• **PROBLEM**: Repeat the records. Match each character exactly.

• **Saved entries**:
- - - -

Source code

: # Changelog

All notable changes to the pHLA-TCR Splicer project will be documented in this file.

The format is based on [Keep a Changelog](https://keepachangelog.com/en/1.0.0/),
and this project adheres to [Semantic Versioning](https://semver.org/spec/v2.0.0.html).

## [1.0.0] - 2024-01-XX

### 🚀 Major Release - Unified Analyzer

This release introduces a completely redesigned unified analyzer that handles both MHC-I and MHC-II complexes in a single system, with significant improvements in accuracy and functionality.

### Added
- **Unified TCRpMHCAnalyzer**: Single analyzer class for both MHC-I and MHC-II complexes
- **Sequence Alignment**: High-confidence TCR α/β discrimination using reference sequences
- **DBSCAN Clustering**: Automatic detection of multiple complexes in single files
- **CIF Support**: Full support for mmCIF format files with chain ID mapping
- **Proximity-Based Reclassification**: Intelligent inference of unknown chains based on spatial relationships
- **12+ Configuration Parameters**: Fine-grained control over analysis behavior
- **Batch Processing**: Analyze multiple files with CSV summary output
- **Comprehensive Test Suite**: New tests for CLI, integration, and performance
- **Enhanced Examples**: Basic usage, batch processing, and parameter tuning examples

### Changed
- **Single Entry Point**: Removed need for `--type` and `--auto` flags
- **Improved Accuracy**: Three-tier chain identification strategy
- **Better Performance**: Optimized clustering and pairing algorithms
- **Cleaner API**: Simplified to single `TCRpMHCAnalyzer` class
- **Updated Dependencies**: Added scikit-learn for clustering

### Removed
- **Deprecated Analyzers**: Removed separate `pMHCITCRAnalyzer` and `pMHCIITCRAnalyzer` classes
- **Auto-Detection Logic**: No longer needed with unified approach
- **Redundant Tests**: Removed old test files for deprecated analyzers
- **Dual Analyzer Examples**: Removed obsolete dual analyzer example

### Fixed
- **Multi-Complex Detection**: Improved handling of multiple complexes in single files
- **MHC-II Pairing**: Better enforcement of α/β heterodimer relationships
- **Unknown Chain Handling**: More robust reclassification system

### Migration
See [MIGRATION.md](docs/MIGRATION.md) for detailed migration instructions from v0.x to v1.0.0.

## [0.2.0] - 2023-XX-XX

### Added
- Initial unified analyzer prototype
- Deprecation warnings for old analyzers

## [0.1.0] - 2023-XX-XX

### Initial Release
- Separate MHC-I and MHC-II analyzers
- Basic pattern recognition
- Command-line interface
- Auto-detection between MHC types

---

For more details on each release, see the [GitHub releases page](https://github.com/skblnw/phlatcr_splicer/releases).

- - - -

• **SOLUTION FOR THIS TASK**:
Source code

: # Changelog

All notable changes to the pHLA-TCR Splicer project will be documented in this file.

The format is based on [Keep a Changelog](https://keepachangelog.com/en/1.0.0/),
and this project adheres to [Semantic Versioning](https://semver.org/spec/v2.0.0.html).

## [1.0.0] - 2024-01-XX

### 🚀 Major Release - Unified Analyzer

This release introduces a completely redesigned unified analyzer that handles both MHC-I and MHC-II complexes in a single system, with significant improvements in accuracy and functionality.

### Added
- **Unified TCRpMHCAnalyzer**: Single analyzer class for both MHC-I and MHC-II complexes
- **Sequence Alignment**: High-confidence TCR α/β discrimination using reference sequences
- **DBSCAN Clustering**: Automatic detection of multiple complexes in single files
- **CIF Support**: Full support for mmCIF format files with chain ID mapping
- **Proximity-Based Reclassification**: Intelligent inference of unknown chains based on spatial relationships
- **12+ Configuration Parameters**: Fine-grained control over analysis behavior
- **Batch Processing**: Analyze multiple files with CSV summary output
- **Comprehensive Test Suite**: New tests for CLI, integration, and performance
- **Enhanced Examples**: Basic usage, batch processing, and parameter tuning examples

### Changed
- **Single Entry Point**: Removed need for `--type` and `--auto` flags
- **Improved Accuracy**: Three-tier chain identification strategy
- **Better Performance**: Optimized clustering and pairing algorithms
- **Cleaner API**: Simplified to single `TCRpMHCAnalyzer` class
- **Updated Dependencies**: Added scikit-learn for clustering

### Removed
- **Deprecated Analyzers**: Removed separate `pMHCITCRAnalyzer` and `pMHCIITCRAnalyzer` classes
- **Auto-Detection Logic**: No longer needed with unified approach
- **Redundant Tests**: Removed old test files for deprecated analyzers
- **Dual Analyzer Examples**: Removed obsolete dual analyzer example

### Fixed
- **Multi-Complex Detection**: Improved handling of multiple complexes in single files
- **MHC-II Pairing**: Better enforcement of α/β heterodimer relationships
- **Unknown Chain Handling**: More robust reclassification system

### Migration
See [MIGRATION.md](docs/MIGRATION.md) for detailed migration instructions from v0.x to v1.0.0.

## [0.2.0] - 2023-XX-XX

### Added
- Initial unified analyzer prototype
- Deprecation warnings for old analyzers

## [0.1.0] - 2023-XX-XX

### Initial Release
- Separate MHC-I and MHC-II analyzers
- Basic pattern recognition
- Command-line interface
- Auto-detection between MHC types

---

For more details on each release, see the [GitHub releases page](https://github.com/skblnw/phlatcr_splicer/releases).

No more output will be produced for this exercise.